It's coming - 30th wedding anniversay

iVillage Member
Registered: 04-20-2010
It's coming - 30th wedding anniversay
4
Mon, 08-23-2010 - 12:54pm
DD was this past January. I let him back home in May. We have been seeing IC and MC to help us with rebuilding. Things are going well I suppose. It's a process, right? H is trying, but I still am kind of flat where he is concerned. I greatly appreciate his efforts, but I am not in love with him. I do like him again. I am hoping it will come in time. My problem is next month is our 30th wedding anniversary. I am wishing it would just pass without H or anyone acknowledging it. I don't want to celebrate it. I know I am supposed to focus on the man he is now, not the man he was. And I am, but the man I married is the man who hurt me worse than anyone or anything ever did. I haven't yet rehung our wedding photo and can't wear my rings.

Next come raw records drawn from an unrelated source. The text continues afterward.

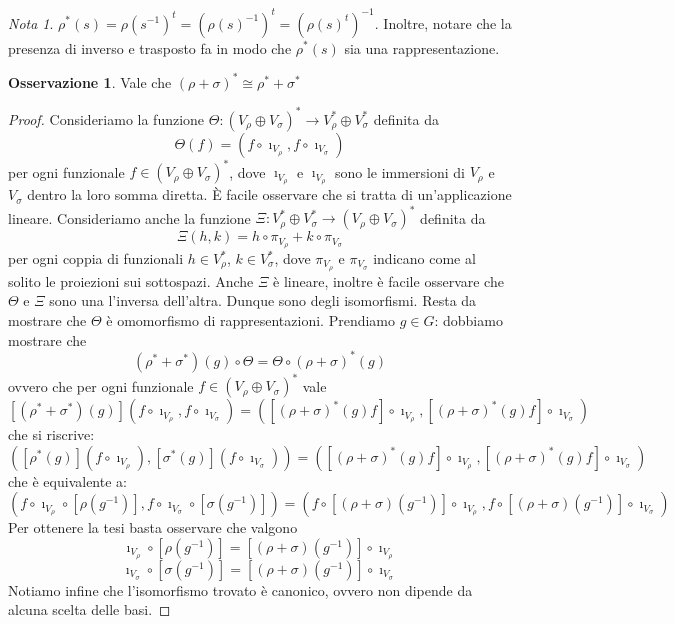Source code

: \documentclass[11pt]{article}
\theoremstyle{plain}
\theoremstyle{definition}
\newtheorem*{rem}{Osservazione}
\theoremstyle{remark}
\newtheorem*{note}{Nota}
\begin{document}
\begin{note}
$\rho^*(s)=\rho(s^{-1})^t=\left(\rho(s)^{-1}\right)^t=\left(\rho(s)^t\right)^{-1}$. Inoltre, notare che la presenza di inverso e trasposto fa in modo che $\rho^*(s)$ sia una rappresentazione.
\end{note}


\begin{rem}
	Vale che $(\rho + \sigma)^* \cong \rho^* + \sigma^*$
\end{rem}

\begin{proof}
Consideriamo la funzione $\Theta : (V_\rho \oplus V_\sigma)^*\to V_\rho ^* \oplus V_\sigma ^*$ definita da
\[ \Theta(f) = (f\circ \imath_{V_\rho}, f\circ \imath_{V_\sigma}) \]
per ogni funzionale $f\in (V_\rho \oplus V_\sigma)^*$, dove $\imath_{V_\rho}$ e $\imath_{V_\rho}$ sono le immersioni di $V_\rho$ e $V_\sigma$ dentro la loro somma diretta.
\`E facile osservare che si tratta di un'applicazione lineare. Consideriamo anche
la funzione $\Xi: V_\rho ^* \oplus V_\sigma ^* \to (V_\rho \oplus V_\sigma)^*$ definita da
\[ \Xi(h,k) = h\circ\pi_{V_\rho} + k\circ\pi_{V_\sigma} \]
per ogni coppia di funzionali $h\in V_\rho ^*$, $k\in V_\sigma ^*$,
dove $\pi_{V_\rho}$ e $\pi_{V_\sigma}$ indicano come al solito le proiezioni sui sottospazi.
Anche $\Xi$ è lineare, inoltre è facile osservare che $\Theta$ e $\Xi$ sono una l'inversa dell'altra. Dunque sono degli
isomorfismi. Resta da mostrare che $\Theta$ è omomorfismo di rappresentazioni. Prendiamo $g\in G$: dobbiamo mostrare che
\[ (\rho^*+\sigma^*)(g) \circ \Theta = \Theta \circ (\rho + \sigma)^*(g) \]
ovvero che per ogni funzionale $f\in (V_\rho \oplus V_\sigma)^*$ vale
\[ [(\rho^*+\sigma^*)(g)] (f\circ \imath_{V_\rho}, f\circ \imath_{V_\sigma}) = ([(\rho + \sigma)^*(g)f]\circ \imath_{V_\rho}, [(\rho + \sigma)^*(g)f]\circ \imath_{V_\sigma}) \]
che si riscrive:
\[ ([\rho^*(g)](f\circ \imath_{V_\rho}), [\sigma^*(g)](f\circ \imath_{V_\sigma})) = ([(\rho + \sigma)^*(g)f]\circ \imath_{V_\rho}, [(\rho + \sigma)^*(g)f]\circ \imath_{V_\sigma}) \]
che è equivalente a:
\[ (f\circ \imath_{V_\rho} \circ [\rho(g^{-1})], f\circ \imath_{V_\sigma}\circ[\sigma(g^{-1})]) = (f\circ [(\rho+\sigma)(g^{-1})] \circ \imath_{V_\rho} , f\circ[(\rho+\sigma)(g^{-1})]\circ \imath_{V_\sigma}) \]
Per ottenere la tesi basta osservare che valgono
\[ \imath_{V_\rho} \circ [\rho(g^{-1})] = [(\rho+\sigma)(g^{-1})] \circ \imath_{V_\rho}\]
\[\imath_{V_\sigma} \circ [\sigma(g^{-1})] = [(\rho+\sigma)(g^{-1})] \circ \imath_{V_\sigma}\]
Notiamo infine che l'isomorfismo trovato è canonico, ovvero non dipende da alcuna scelta delle basi.
\end{proof}
\end{document}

The process is ongoing and my focus is on moving forward.
I would appreciate any suggestions, comments or just a word from someone who understands. Thanks again for your support.
iVillage Member
Registered: 10-09-2008
Mon, 08-23-2010 - 2:32pm

"It's a process" doesn't mean you should just forget

iVillage Member
Registered: 03-09-2010
Tue, 08-24-2010 - 1:51pm

Imseeking,

I really don't have any advise because i am still raw just like you. My dday was 3/3/10 and I'm still trying to pull myself back together. Like you my H is trying very hard to make amends and live up to his responsibilities as a H and father. Sometimes he is doing a remarkable job, others he's trying too hard and it feels forced.

Like you I have a major anniversary coming up. The big 20, as a matter of fact it's tomorrow. I don't understand how the mind works sometimes. All it wants to do is dwell on the negative. I've always had problems with resentment and this one's a real big one. I'm always questioning his motives, I'm afraid to push him away and tell him I don't believe he wants to stay because then he may leave. What I want is a man to loves me with all his heart, who is concerned about how I feel and most of all to appreciate and be considerate of me. All he wants to do is put it in the past like it never happened. Pretend it didn't happened and go on like before. I can't do that. This whole thing has changed me. I don't like the change at all. I'm looking for that magic something that will transform me into who I know I should be and this whole thing has left me numb, uncaring of the daily routine. I'm unable to find joy anywhere and it is just not me. Where did I go? Will I ever come back?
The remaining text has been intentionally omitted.